Your task: Only the lines below from the one containing "#Project Description : The" to the one containing "- 💬 Ask me about: Anything!" should be repeated, both included and unchanged.

=======

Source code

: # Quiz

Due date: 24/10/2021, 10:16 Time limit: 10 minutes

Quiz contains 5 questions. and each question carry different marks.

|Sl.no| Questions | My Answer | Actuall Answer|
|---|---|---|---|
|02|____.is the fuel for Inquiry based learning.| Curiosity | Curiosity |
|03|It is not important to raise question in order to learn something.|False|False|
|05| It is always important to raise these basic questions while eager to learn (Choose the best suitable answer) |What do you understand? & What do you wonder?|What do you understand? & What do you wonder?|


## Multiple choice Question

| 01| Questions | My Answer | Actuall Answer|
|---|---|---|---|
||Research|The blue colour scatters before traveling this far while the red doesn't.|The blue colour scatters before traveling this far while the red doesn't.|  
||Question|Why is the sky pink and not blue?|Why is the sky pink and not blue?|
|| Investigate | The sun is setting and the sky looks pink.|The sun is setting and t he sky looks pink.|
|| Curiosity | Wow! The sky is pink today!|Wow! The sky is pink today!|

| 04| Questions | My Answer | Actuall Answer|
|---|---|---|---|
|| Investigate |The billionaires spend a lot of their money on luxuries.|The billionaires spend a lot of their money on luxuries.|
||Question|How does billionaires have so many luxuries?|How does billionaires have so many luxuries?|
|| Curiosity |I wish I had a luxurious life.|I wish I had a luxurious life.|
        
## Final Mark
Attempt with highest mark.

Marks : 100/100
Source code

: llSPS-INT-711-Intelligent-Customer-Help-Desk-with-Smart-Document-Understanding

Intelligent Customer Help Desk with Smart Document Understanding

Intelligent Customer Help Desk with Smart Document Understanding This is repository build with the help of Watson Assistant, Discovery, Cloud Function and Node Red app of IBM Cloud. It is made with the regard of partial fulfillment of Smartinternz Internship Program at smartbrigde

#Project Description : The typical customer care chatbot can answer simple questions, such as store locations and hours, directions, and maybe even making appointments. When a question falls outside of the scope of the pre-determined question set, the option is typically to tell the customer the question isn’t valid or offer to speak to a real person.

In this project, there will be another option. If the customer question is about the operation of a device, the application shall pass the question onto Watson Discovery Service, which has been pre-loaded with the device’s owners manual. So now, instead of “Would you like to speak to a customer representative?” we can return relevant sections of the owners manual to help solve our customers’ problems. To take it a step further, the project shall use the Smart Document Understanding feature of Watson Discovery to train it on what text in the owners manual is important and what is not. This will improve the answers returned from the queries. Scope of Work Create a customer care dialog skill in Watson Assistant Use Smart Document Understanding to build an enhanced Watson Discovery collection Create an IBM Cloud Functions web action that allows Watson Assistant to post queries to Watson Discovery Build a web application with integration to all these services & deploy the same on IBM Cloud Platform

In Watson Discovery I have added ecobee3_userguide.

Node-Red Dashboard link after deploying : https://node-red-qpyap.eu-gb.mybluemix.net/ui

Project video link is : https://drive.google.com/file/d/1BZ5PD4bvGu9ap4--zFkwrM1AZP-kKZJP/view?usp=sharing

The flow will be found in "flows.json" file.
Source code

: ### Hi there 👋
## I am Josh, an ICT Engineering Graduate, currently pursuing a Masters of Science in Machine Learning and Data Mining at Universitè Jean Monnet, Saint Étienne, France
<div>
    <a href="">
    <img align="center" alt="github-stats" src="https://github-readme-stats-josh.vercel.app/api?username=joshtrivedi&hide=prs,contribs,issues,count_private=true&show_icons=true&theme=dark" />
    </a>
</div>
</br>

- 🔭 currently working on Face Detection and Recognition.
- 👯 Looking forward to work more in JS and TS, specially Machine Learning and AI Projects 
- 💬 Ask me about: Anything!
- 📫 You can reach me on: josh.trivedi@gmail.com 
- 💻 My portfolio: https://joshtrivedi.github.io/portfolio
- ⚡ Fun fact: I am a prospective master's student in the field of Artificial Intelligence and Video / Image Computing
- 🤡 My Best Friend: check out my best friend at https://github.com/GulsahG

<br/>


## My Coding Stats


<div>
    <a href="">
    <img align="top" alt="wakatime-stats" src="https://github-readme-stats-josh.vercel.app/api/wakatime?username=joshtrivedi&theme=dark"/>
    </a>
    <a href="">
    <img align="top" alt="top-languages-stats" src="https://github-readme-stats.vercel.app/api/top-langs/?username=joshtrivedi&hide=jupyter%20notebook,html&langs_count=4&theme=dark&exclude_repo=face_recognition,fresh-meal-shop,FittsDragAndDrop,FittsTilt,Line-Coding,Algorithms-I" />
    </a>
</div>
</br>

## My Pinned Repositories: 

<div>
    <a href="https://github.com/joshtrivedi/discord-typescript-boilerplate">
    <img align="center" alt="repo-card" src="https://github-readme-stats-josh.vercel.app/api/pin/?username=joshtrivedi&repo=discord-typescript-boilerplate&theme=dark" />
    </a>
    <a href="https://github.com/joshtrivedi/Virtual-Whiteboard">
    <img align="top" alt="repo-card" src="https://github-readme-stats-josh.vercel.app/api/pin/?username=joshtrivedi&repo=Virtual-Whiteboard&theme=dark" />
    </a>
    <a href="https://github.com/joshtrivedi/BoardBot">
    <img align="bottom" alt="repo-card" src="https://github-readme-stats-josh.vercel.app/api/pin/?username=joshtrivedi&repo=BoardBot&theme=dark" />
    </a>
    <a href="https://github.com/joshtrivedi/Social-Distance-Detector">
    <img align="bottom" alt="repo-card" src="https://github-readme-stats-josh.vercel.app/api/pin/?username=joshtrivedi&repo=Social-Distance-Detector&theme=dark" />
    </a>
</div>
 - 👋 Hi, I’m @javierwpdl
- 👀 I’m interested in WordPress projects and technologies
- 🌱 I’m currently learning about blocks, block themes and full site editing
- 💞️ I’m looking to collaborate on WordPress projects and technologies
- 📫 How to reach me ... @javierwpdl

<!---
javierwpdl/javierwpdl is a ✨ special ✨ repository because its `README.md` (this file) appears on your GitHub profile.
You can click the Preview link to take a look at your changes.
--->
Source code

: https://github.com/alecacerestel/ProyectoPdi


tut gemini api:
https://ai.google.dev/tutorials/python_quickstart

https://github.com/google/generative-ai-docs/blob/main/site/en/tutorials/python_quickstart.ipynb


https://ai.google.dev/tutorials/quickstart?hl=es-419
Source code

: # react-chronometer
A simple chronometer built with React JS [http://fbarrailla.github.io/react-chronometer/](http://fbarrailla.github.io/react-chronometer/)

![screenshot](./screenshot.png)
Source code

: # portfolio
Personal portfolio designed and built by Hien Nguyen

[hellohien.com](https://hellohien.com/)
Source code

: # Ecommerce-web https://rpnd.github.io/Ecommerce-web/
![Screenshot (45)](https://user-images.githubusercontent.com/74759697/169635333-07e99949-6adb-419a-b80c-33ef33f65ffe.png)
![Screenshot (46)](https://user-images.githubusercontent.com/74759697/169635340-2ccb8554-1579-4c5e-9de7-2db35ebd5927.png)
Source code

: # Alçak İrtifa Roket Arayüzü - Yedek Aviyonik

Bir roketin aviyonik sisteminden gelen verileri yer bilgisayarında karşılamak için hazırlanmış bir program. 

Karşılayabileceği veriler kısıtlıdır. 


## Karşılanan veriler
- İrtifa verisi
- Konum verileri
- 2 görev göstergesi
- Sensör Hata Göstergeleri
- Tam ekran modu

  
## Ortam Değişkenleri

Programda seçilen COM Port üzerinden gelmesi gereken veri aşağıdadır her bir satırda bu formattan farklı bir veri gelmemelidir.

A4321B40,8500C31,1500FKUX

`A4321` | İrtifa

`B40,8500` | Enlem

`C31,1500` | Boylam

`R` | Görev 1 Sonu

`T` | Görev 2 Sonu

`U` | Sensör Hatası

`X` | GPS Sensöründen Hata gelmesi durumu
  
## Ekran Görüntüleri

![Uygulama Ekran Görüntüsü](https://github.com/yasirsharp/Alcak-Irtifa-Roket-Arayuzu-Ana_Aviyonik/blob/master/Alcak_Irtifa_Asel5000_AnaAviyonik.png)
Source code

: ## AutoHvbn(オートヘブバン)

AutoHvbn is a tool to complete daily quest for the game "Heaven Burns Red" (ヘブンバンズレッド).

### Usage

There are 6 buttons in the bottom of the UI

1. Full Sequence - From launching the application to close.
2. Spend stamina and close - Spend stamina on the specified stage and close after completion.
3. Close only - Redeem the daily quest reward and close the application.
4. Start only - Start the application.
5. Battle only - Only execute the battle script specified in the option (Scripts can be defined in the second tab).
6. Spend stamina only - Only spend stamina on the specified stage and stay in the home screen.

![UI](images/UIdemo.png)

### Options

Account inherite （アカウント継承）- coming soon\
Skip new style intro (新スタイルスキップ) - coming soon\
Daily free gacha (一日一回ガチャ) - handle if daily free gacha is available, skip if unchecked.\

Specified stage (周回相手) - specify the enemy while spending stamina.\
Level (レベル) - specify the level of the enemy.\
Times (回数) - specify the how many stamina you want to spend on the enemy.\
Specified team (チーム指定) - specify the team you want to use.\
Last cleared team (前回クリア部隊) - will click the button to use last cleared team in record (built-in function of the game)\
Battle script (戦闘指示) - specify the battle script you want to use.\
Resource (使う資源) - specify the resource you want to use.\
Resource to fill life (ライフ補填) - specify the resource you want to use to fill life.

=======

Your solution:
#Project Description : The typical customer care chatbot can answer simple questions, such as store locations and hours, directions, and maybe even making appointments. When a question falls outside of the scope of the pre-determined question set, the option is typically to tell the customer the question isn’t valid or offer to speak to a real person.

In this project, there will be another option. If the customer question is about the operation of a device, the application shall pass the question onto Watson Discovery Service, which has been pre-loaded with the device’s owners manual. So now, instead of “Would you like to speak to a customer representative?” we can return relevant sections of the owners manual to help solve our customers’ problems. To take it a step further, the project shall use the Smart Document Understanding feature of Watson Discovery to train it on what text in the owners manual is important and what is not. This will improve the answers returned from the queries. Scope of Work Create a customer care dialog skill in Watson Assistant Use Smart Document Understanding to build an enhanced Watson Discovery collection Create an IBM Cloud Functions web action that allows Watson Assistant to post queries to Watson Discovery Build a web application with integration to all these services & deploy the same on IBM Cloud Platform

In Watson Discovery I have added ecobee3_userguide.

Node-Red Dashboard link after deploying : https://node-red-qpyap.eu-gb.mybluemix.net/ui

Project video link is : https://drive.google.com/file/d/1BZ5PD4bvGu9ap4--zFkwrM1AZP-kKZJP/view?usp=sharing

The flow will be found in "flows.json" file.
Source code

: ### Hi there 👋
## I am Josh, an ICT Engineering Graduate, currently pursuing a Masters of Science in Machine Learning and Data Mining at Universitè Jean Monnet, Saint Étienne, France
<div>
    <a href="">
    <img align="center" alt="github-stats" src="https://github-readme-stats-josh.vercel.app/api?username=joshtrivedi&hide=prs,contribs,issues,count_private=true&show_icons=true&theme=dark" />
    </a>
</div>
</br>

- 🔭 currently working on Face Detection and Recognition.
- 👯 Looking forward to work more in JS and TS, specially Machine Learning and AI Projects 
- 💬 Ask me about: Anything!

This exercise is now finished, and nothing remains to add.